_RECORDS_
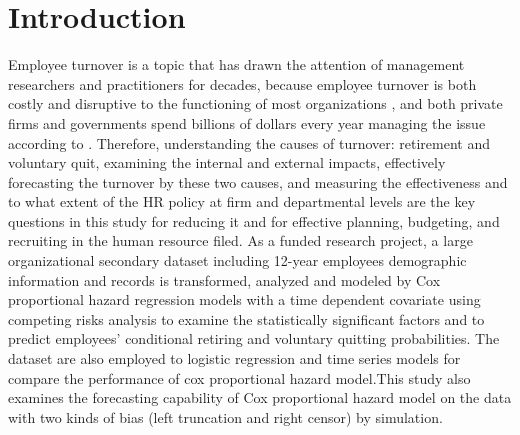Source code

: \documentclass[12pt,letterpaper]{article}
\title{}
\author{Xiaojuan Zhu}
\begin{document}
\maketitle

\begin{abstract}


\end{abstract}

\section{Introduction}
Employee turnover is a topic that has drawn the attention of management researchers and practitioners for decades, because  employee turnover is both costly and disruptive to the functioning of most organizations \citep{staw1980, mueller1989,kacmar2006}, and both private firms and governments spend billions of dollars every year managing the issue according to \citet{leonard2001}. Therefore, understanding the causes of turnover: retirement and voluntary quit, examining the internal and external impacts, effectively forecasting the turnover by these two causes, and measuring the effectiveness and to what extent of the HR policy at firm and departmental levels are the key questions in this study for reducing it and for effective planning, budgeting, and recruiting in the human resource filed. As a funded research project, a large organizational secondary dataset including 12-year employees demographic information and records is transformed, analyzed and modeled by Cox proportional hazard regression models with a time dependent covariate using competing risks analysis to examine the statistically significant factors and to predict employees' conditional retiring and voluntary quitting probabilities. The dataset are also employed to logistic regression and time series models for compare the performance of cox proportional hazard model.This study also examines the forecasting capability of Cox proportional hazard model on the data with two kinds of bias (left truncation and right censor) by simulation.      
\end{document}
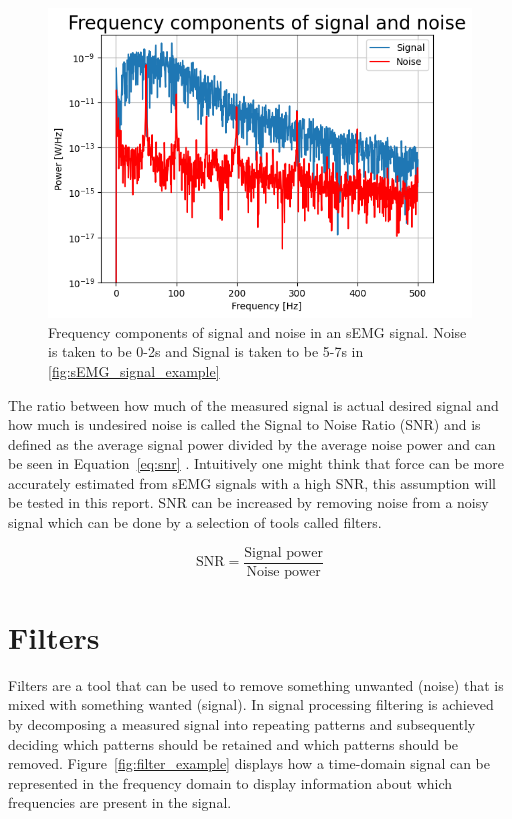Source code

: \begin{figure}[h!t]
	\begin{center}
		\includegraphics[width=0.7\columnwidth]{images/sEMG_fft_signalnoise_example.png}
	\end{center}
	\caption{Frequency components of signal and noise in an sEMG signal. 
    Noise is taken to be 0-2s and Signal is taken to be 5-7s in \ref{fig:sEMG_signal_example}}
	\label{fig:sEMG_fft_signalnoise_example}
\end{figure}

The ratio between how much of the measured signal is actual desired signal and how much is undesired noise is called the Signal to Noise Ratio (SNR) and is defined as the average signal power divided by the average noise power and can be seen in Equation~\ref{eq:snr} \cite{introduction_analog_digital_communications}. Intuitively one might think that force can be more accurately estimated from sEMG signals with a high SNR, this assumption will be tested in this report. SNR can be increased by removing noise from a noisy signal which can be done by a selection of tools called filters.

\begin{equation}\label{eq:snr}
    \text{SNR} = \frac{\text{Signal power}}{\text{Noise power}}
\end{equation}

\section{Filters}
Filters are a tool that can be used to remove something unwanted (noise) that is mixed with something wanted (signal). In signal processing filtering is achieved by decomposing a measured signal into repeating patterns and subsequently deciding which patterns should be retained and which patterns should be removed. Figure~\ref{fig:filter_example} displays how a time-domain signal can be represented in the frequency domain to display information about which frequencies are present in the signal.

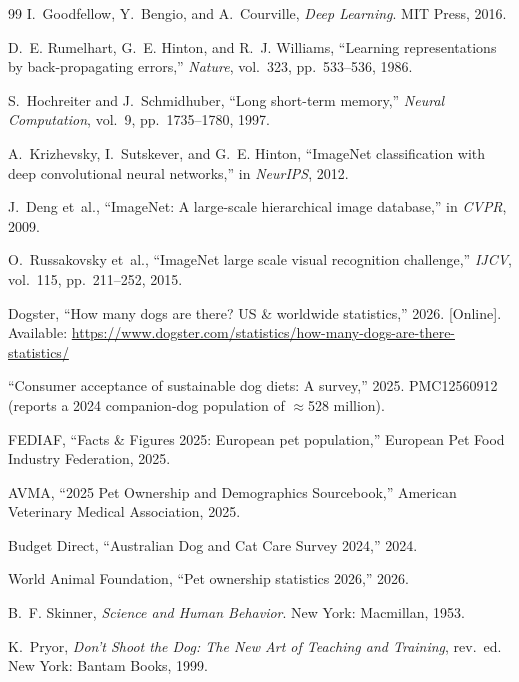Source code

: \begin{thebibliography}{99}
I.~Goodfellow, Y.~Bengio, and A.~Courville, \emph{Deep Learning}. MIT Press,
2016.

D.~E. Rumelhart, G.~E. Hinton, and R.~J. Williams, ``Learning representations by
back-propagating errors,'' \emph{Nature}, vol.~323, pp.~533--536, 1986.

S.~Hochreiter and J.~Schmidhuber, ``Long short-term memory,''
\emph{Neural Computation}, vol.~9, pp.~1735--1780, 1997.

A.~Krizhevsky, I.~Sutskever, and G.~E. Hinton, ``ImageNet classification with
deep convolutional neural networks,'' in \emph{NeurIPS}, 2012.

J.~Deng et~al., ``ImageNet: A large-scale hierarchical image database,'' in
\emph{CVPR}, 2009.

O.~Russakovsky et~al., ``ImageNet large scale visual recognition challenge,''
\emph{IJCV}, vol.~115, pp.~211--252, 2015.

Dogster, ``How many dogs are there? US \& worldwide statistics,'' 2026.
[Online]. Available: \url{https://www.dogster.com/statistics/how-many-dogs-are-there-statistics/}

``Consumer acceptance of sustainable dog diets: A survey,'' 2025.
PMC12560912 (reports a 2024 companion-dog population of $\approx$528 million).

FEDIAF, ``Facts \& Figures 2025: European pet population,'' European Pet Food
Industry Federation, 2025.

AVMA, ``2025 Pet Ownership and Demographics Sourcebook,'' American Veterinary
Medical Association, 2025.

Budget Direct, ``Australian Dog and Cat Care Survey 2024,'' 2024.

World Animal Foundation, ``Pet ownership statistics 2026,'' 2026.

B.~F. Skinner, \emph{Science and Human Behavior}. New York: Macmillan, 1953.

K.~Pryor, \emph{Don't Shoot the Dog: The New Art of Teaching and Training},
rev.~ed. New York: Bantam Books, 1999.


\end{thebibliography}

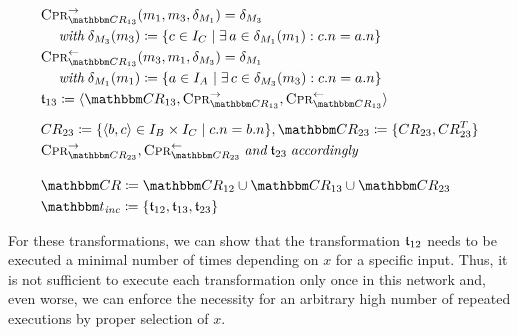 \begin{align*}
    & 
    \consistencypreservationrule{\consistencyrelationset{CR}_{13}}^{\rightarrow}(\model{m}{1}, \model{m}{3}, \change{\metamodel{M}{1}}) = \change{\metamodel{M}{3}} \\
    & \formulaskip
    \withmath \change{\metamodel{M}{3}}(\model{m}{3}) \equalsperdefinition \setted{c \in \instances{\class{C}{}} \mid \exists a \in \change{\metamodel{M}{1}}(\model{m}{1}) : c.n = a.n} \\
    & 
    \consistencypreservationrule{\consistencyrelationset{CR}_{13}}^{\leftarrow}(\model{m}{3}, \model{m}{1}, \change{\metamodel{M}{3}}) = \change{\metamodel{M}{1}} \\
    & \formulaskip
    \withmath \change{\metamodel{M}{1}}(\model{m}{1}) \equalsperdefinition \setted{a \in \instances{\class{A}{}} \mid \exists c \in \change{\metamodel{M}{3}}(\model{m}{3}) : c.n = a.n} \\
    & 
    \transformation{t}_{13} \equalsperdefinition \tupled{\consistencyrelationset{CR}_{13}, \consistencypreservationrule{\consistencyrelationset{CR}_{13}}^{\rightarrow}, \consistencypreservationrule{\consistencyrelationset{CR}_{13}}^{\leftarrow}} \\[0.5em]
    &
    \consistencyrelation{CR}{23} \equalsperdefinition \setted{\tupled{b,c} \in \instances{\class{B}{}} \times \instances{\class{C}{}} \mid c.n = b.n}, \consistencyrelationset{CR}_{23} \equalsperdefinition \setted{\consistencyrelation{CR}{23}, \consistencyrelation{CR}{23}^T} \\
    & 
    \consistencypreservationrule{\consistencyrelationset{CR}_{23}}^{\rightarrow}, \consistencypreservationrule{\consistencyrelationset{CR}_{23}}^{\leftarrow} \andmath \transformation{t}_{23} \mathtextspacearound{accordingly} \\[1em]
    &
    \consistencyrelationset{CR} \equalsperdefinition \consistencyrelationset{CR}_{12} \cup \consistencyrelationset{CR}_{13} \cup \consistencyrelationset{CR}_{23} \\
    &
    \transformationset{T}_\mathvariable{inc} \equalsperdefinition \setted{\transformation{t}_{12}, \transformation{t}_{13}, \transformation{t}_{23}}
\end{align*}

For these transformations, we can show that the transformation $\transformation{t}_{12}$ needs to be executed a minimal number of times depending on $x$ for a specific input.
Thus, it is not sufficient to execute each transformation only once in this network and, even worse, we can enforce the necessity for an arbitrary high number of repeated executions by proper selection of $x$.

_BRIEF_
Only those lines of the entries above that run from the line containing "vol.~115, pp.~211--252, 2015." to the line containing "Survey 2024,'' 2024.", both included, should be transcribed exactly.

_TASK OUTPUT_
\emph{IJCV}, vol.~115, pp.~211--252, 2015.

Dogster, ``How many dogs are there? US \& worldwide statistics,'' 2026.
[Online]. Available: \url{https://www.dogster.com/statistics/how-many-dogs-are-there-statistics/}

``Consumer acceptance of sustainable dog diets: A survey,'' 2025.
PMC12560912 (reports a 2024 companion-dog population of $\approx$528 million).

FEDIAF, ``Facts \& Figures 2025: European pet population,'' European Pet Food
Industry Federation, 2025.

AVMA, ``2025 Pet Ownership and Demographics Sourcebook,'' American Veterinary
Medical Association, 2025.

Budget Direct, ``Australian Dog and Cat Care Survey 2024,'' 2024.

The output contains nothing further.